PugliaItalia
"Pudore" di V.A. Loprieno
L'intelligenza della donna
“Il pudore è l’intelligenza della donna”, lo affermava Libero Bovio, celeberrimo autore napoletano con sangue pugliese nelle vene: il padre, Giovanni, era di Trani. Una virtù che le donne in genere, e quelle del Sud in particolare, custodiscono con sapienza, pazienza e lungimiranza, per salvaguardare la propria intimità e poterla offrire - con dolcezza - a chi può apprezzarla veramente. Accettando, con coraggio, orgoglio e spirito di sopportazione ogni tipo di conseguenza pratica.
Questo è il fulcro analitico attorno cui si dipana l’ultimo lavoro di Vito Antonio Loprieno, “Pudore”- Il Grillo Editore, 2015 - pagg. 251, € 14,00 che prende spunto da fatti realmente accaduti - sullo sfondo del dramma collettivo della Grande Guerra - e sviluppa nella narrazione romanzata una storia d’amore “impossibile” e “trasgressiva”, vissuta come una fiammata travolgente, capace di ridare slancio a una voglia di vita smarrita e affogata tra i lacci e i pregiudizi di una comunità segnata dagli uomini.
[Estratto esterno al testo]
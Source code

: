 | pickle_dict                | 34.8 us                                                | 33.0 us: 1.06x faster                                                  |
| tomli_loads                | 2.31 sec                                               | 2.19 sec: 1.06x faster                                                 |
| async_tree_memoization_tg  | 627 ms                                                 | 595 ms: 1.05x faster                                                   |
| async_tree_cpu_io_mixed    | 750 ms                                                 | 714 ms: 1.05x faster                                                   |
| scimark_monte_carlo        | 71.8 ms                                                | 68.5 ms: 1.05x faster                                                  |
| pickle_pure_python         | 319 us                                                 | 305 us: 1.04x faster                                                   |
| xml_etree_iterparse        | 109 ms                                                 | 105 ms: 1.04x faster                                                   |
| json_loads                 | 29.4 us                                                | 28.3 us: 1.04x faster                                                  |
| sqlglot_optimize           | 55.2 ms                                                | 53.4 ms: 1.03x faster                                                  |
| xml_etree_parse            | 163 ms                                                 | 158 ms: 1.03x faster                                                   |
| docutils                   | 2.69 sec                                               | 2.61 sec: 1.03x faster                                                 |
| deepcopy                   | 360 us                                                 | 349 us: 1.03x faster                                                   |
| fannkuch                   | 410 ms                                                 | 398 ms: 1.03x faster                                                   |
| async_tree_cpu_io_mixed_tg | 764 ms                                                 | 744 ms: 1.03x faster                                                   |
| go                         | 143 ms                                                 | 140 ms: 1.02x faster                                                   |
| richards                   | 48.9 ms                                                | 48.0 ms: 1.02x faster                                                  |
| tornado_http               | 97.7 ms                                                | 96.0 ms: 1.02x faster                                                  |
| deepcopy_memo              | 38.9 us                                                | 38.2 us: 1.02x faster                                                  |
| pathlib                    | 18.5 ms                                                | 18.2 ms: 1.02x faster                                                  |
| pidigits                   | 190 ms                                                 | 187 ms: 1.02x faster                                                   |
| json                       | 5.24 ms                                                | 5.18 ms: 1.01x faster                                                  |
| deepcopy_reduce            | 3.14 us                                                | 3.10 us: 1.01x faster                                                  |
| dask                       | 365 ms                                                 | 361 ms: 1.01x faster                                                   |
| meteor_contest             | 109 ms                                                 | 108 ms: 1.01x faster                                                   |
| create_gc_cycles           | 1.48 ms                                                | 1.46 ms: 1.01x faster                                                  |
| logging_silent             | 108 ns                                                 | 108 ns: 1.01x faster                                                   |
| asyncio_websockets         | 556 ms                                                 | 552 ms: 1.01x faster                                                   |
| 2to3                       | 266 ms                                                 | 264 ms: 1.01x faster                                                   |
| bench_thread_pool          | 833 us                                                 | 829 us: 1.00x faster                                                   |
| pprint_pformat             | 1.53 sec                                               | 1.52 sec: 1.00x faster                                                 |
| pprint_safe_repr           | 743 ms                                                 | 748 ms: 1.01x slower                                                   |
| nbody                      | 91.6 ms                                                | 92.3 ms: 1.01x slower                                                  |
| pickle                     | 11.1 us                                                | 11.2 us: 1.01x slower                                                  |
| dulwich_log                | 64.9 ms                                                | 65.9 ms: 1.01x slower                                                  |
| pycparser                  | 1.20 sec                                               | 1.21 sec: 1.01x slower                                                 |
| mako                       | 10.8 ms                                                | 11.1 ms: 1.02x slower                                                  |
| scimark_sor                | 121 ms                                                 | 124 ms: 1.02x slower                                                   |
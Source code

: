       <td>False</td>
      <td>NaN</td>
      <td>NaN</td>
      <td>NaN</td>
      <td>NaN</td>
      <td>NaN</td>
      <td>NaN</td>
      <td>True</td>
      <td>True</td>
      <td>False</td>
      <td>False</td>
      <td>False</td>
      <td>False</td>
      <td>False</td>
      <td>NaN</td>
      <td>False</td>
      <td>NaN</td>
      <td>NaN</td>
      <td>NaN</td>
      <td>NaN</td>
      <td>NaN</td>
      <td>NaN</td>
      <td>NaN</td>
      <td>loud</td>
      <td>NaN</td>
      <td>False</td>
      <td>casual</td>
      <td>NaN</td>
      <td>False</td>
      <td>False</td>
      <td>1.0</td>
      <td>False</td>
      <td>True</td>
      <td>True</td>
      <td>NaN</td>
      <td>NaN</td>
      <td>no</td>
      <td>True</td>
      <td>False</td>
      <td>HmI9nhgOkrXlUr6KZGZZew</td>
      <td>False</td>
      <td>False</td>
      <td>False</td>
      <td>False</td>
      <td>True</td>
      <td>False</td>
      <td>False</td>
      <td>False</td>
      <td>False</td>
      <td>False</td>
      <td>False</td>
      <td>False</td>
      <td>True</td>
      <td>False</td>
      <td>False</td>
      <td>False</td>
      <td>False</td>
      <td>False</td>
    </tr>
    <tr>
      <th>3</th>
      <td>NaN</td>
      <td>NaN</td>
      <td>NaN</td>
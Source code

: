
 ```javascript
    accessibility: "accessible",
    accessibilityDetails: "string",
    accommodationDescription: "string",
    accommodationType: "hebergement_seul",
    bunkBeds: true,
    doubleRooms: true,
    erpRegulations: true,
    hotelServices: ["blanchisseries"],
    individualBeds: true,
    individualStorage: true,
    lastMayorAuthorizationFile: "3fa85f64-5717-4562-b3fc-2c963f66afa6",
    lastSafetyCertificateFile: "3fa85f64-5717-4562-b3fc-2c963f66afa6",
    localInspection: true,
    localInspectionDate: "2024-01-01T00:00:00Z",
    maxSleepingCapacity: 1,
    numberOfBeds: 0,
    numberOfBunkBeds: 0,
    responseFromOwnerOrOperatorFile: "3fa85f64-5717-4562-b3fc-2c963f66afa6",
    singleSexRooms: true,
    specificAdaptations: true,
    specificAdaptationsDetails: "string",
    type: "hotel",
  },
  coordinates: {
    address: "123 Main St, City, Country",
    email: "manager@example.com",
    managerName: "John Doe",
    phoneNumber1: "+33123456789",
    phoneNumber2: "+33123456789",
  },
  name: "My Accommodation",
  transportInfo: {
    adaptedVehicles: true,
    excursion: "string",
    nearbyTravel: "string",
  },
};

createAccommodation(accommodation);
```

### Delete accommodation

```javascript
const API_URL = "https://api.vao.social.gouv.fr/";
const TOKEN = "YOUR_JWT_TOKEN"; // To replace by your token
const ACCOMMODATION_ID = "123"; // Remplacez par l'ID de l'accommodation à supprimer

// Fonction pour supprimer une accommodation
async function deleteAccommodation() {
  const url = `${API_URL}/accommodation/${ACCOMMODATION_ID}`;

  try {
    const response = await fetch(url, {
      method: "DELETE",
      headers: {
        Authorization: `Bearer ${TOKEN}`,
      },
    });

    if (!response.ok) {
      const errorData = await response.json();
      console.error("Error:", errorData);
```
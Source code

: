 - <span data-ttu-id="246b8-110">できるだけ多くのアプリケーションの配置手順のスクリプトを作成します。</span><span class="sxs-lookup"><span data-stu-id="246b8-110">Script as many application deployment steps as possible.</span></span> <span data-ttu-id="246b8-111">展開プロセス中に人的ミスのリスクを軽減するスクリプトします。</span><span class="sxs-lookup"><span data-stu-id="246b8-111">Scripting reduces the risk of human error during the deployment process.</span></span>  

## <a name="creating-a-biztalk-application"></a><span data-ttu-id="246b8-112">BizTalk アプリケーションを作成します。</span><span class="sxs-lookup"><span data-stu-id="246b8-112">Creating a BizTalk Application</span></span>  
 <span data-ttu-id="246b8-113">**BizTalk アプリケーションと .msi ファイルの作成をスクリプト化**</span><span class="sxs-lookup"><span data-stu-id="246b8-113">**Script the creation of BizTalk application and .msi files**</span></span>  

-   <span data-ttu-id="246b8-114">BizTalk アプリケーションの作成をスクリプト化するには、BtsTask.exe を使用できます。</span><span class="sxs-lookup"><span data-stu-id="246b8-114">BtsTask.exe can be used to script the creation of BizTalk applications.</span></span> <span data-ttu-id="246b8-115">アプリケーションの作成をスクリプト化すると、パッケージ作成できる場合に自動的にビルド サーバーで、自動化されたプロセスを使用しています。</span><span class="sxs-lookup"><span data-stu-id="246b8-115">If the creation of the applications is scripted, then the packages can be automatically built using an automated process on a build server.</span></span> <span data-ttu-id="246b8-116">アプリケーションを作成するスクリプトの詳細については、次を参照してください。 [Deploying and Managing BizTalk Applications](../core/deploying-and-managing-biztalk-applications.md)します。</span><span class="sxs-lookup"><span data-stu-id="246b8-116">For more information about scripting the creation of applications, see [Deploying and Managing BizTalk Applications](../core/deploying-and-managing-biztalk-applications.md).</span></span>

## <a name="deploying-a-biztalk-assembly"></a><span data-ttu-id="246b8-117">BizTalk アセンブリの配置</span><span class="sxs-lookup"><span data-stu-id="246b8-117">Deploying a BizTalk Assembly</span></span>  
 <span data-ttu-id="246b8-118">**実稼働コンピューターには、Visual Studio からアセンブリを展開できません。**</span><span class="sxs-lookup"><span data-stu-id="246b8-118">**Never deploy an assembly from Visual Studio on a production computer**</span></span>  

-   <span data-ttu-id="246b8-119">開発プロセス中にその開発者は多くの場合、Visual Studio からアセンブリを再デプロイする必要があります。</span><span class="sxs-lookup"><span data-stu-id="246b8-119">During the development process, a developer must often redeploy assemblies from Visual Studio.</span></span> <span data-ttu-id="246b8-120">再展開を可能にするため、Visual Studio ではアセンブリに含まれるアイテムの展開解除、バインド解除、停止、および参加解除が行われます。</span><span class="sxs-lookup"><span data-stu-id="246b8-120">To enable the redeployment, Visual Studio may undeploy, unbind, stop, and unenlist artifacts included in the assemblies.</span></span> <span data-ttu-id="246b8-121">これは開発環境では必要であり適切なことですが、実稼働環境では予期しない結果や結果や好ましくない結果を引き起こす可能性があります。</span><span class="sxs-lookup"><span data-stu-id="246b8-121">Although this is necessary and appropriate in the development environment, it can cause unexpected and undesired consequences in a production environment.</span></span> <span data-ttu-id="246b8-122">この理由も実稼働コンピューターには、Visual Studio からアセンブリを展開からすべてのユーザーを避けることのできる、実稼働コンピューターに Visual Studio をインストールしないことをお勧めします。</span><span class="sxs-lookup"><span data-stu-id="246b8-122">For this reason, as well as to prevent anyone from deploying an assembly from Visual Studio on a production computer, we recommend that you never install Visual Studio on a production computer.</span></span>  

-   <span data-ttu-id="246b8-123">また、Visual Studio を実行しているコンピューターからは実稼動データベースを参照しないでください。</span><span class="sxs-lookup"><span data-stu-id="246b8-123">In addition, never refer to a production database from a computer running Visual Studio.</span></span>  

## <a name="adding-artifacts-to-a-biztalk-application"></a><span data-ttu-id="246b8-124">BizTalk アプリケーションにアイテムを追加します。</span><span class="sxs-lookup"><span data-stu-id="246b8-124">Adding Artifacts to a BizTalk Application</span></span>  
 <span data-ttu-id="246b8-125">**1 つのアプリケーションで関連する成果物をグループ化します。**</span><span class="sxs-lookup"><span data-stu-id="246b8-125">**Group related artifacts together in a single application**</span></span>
Il pudore raccontato come sentimento nobile, dal grande valore umano e testimonianza di una intimità preziosa e parallela all’esistenza pubblica. Attraverso Rosa e gli altri protagonisti della vicenda, che si direbbero usciti dai tratti impressionisti delle tele di Giuseppe De Nittis, pronti a farsi travolgere dai fermenti “futuristi” di una Parigi d’inizio secolo. Inconsapevoli della tragica deriva verso cui correva la zattera senza timone di un’Italia senza rotta, in cerca di uno spirito nazionalistico necessariamente più incisivo e decisamente più coinvolgente.
Una storia d’amore tra Rosa e Antonio - amico Sindaco del marito medico, Michele - che nasce tra i capolavori del Louvre e le eccitanti suggestioni di Pigalle, e che stenterà a sopravvivere nel silenzio delle brume mediterranee della Valle d’Itria e nel labirinto paesano e meridiano di una cittadina di Puglia come Locorotondo.
L’amore, le trincee immaginate, le devastazioni oggettive e soggettive della guerra, quella che aprirà scenari drammaticamente e tragicamente nuovi nella vita di tutti e di ciascuno, fanno da cornice e sfondo al paradosso della tenace e per niente facile lotta di Rosa, per emanciparsi come donna in una realtà sociale da sempre fondamentalmente “matriarcale”, per la conquista dell’unico elemento a tutte ancora negato e censurato in una società di uomini: “la dignità”.
Raccontare la storia è il leitmotiv del lavoro di Vito Antonio Loprieno, da “Lorodipuglia” a “Il mare di lato” , da “Il XIII papiro” al recupero della memoria e della tradizione attraverso il ripristino della rievocazione storica de “La Vidua Vidue” a Bari nella Città Vecchia. In questo ultimo libro, dove l’autore si cimenta con l’ulteriore esercizio letterario di un io narrante “donna” (che vorrebbe l’apostrofo), siamo proiettati nei contrasti psicologici e sociali di inizio secolo scorso, e condotti nel conflitto - variamente declinato - tra chi l’intervento lo anela proclamandolo soltanto, chi lo affronta praticamente partendo per il fronte, chi invece ne fa strumento di propaganda e chi, con fatica, lo pratica in forma più “pudica”.
Quella di Rosa è una spinta irrefrenabile, una corsa spontanea verso l’Arte e la Bellezza, che vive l’affanno della ricerca di confronto con un marito più sensibile alla missione del suo lavoro, che agli slanci culturali della moglie - a suo tempo imposto dalla sua famiglia “per un futuro sicuro” - e lo sbocco liberatorio nelle attenzioni di Antonio e negli incontri, sempre meno segreti, e pur sempre fugaci e appassionati.
Mentre attorno a lei è tutta una corsa, verso l’affermazione egoistica e la prevaricazione sociale, Rosa scopre il piacere del servizio e del dono. Trova nel prossimo e nella dedizione agli altri la forza per “andare avanti”. La sua non è una tela come quella di Penelope, tessuta, disfatta e ritessuta, nell’attesa passiva, rassegnata e comunque speranzosa degli eventi.
La resistenza “attiva” di Rosa a Locorontondo fa il pari con la fuga di Enea da Troia in fiamme: entrambi prendono per mano il futuro: quello di Rosa si chiama Amelie e la trascina ancora verso l’emozione “europea” e senza tempo della città più bella del mondo: di nuovo verso Parigi!